▼▼▼

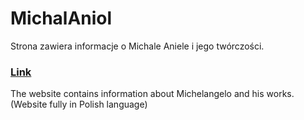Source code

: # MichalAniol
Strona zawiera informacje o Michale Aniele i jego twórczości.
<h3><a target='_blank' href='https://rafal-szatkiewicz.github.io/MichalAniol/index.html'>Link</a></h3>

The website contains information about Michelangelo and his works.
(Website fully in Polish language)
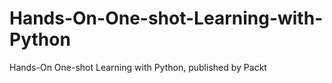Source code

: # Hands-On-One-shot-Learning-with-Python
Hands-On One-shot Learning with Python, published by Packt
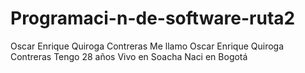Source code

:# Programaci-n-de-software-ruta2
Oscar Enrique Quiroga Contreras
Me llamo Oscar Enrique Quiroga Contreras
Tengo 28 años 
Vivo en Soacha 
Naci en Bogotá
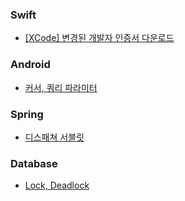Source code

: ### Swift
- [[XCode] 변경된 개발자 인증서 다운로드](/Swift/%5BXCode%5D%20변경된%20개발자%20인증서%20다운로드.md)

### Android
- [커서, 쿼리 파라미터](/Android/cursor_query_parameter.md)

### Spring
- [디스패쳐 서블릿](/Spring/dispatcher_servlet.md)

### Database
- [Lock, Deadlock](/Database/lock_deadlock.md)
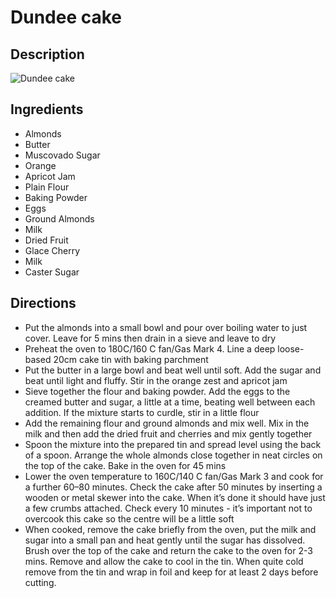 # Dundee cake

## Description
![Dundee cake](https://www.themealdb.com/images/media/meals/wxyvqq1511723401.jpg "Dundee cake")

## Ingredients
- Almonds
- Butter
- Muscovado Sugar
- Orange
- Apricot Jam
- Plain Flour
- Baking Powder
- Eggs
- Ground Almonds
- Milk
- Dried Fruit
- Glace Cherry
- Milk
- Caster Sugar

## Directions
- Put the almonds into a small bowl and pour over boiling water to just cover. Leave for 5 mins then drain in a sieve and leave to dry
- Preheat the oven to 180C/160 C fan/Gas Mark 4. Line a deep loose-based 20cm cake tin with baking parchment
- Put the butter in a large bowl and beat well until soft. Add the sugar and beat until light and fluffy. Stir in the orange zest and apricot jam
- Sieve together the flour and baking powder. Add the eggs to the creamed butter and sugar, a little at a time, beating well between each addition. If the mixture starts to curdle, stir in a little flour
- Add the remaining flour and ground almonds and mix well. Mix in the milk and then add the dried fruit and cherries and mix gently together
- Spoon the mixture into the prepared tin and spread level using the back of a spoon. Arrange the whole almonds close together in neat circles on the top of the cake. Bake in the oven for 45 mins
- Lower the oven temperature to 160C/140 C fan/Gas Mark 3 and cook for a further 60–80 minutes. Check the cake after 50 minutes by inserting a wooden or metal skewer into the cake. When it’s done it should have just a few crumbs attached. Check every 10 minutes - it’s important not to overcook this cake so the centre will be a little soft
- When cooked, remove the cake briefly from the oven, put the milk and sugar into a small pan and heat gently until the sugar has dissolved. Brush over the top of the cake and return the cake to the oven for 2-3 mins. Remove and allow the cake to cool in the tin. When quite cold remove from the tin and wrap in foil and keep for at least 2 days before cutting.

▲▲▲

— Exercise directions —
What is needed here is an exact copy of every record, with the pictures left out.

— The answer —
Source code

: # MichalAniol
Strona zawiera informacje o Michale Aniele i jego twórczości.
<h3><a target='_blank' href='https://rafal-szatkiewicz.github.io/MichalAniol/index.html'>Link</a></h3>

The website contains information about Michelangelo and his works.
(Website fully in Polish language)
Source code

: # Hands-On-One-shot-Learning-with-Python
Hands-On One-shot Learning with Python, published by Packt
Source code

:# Programaci-n-de-software-ruta2
Oscar Enrique Quiroga Contreras
Me llamo Oscar Enrique Quiroga Contreras
Tengo 28 años 
Vivo en Soacha 
Naci en Bogotá
Source code

: ### Swift
- [[XCode] 변경된 개발자 인증서 다운로드](/Swift/%5BXCode%5D%20변경된%20개발자%20인증서%20다운로드.md)

### Android
- [커서, 쿼리 파라미터](/Android/cursor_query_parameter.md)

### Spring
- [디스패쳐 서블릿](/Spring/dispatcher_servlet.md)

### Database
- [Lock, Deadlock](/Database/lock_deadlock.md)
 # Dundee cake

## Description
![Dundee cake](https://www.themealdb.com/images/media/meals/wxyvqq1511723401.jpg "Dundee cake")

## Ingredients
- Almonds
- Butter
- Muscovado Sugar
- Orange
- Apricot Jam
- Plain Flour
- Baking Powder
- Eggs
- Ground Almonds
- Milk
- Dried Fruit
- Glace Cherry
- Milk
- Caster Sugar

## Directions
- Put the almonds into a small bowl and pour over boiling water to just cover. Leave for 5 mins then drain in a sieve and leave to dry
- Preheat the oven to 180C/160 C fan/Gas Mark 4. Line a deep loose-based 20cm cake tin with baking parchment
- Put the butter in a large bowl and beat well until soft. Add the sugar and beat until light and fluffy. Stir in the orange zest and apricot jam
- Sieve together the flour and baking powder. Add the eggs to the creamed butter and sugar, a little at a time, beating well between each addition. If the mixture starts to curdle, stir in a little flour
- Add the remaining flour and ground almonds and mix well. Mix in the milk and then add the dried fruit and cherries and mix gently together
- Spoon the mixture into the prepared tin and spread level using the back of a spoon. Arrange the whole almonds close together in neat circles on the top of the cake. Bake in the oven for 45 mins
- Lower the oven temperature to 160C/140 C fan/Gas Mark 3 and cook for a further 60–80 minutes. Check the cake after 50 minutes by inserting a wooden or metal skewer into the cake. When it’s done it should have just a few crumbs attached. Check every 10 minutes - it’s important not to overcook this cake so the centre will be a little soft
- When cooked, remove the cake briefly from the oven, put the milk and sugar into a small pan and heat gently until the sugar has dissolved. Brush over the top of the cake and return the cake to the oven for 2-3 mins. Remove and allow the cake to cool in the tin. When quite cold remove from the tin and wrap in foil and keep for at least 2 days before cutting.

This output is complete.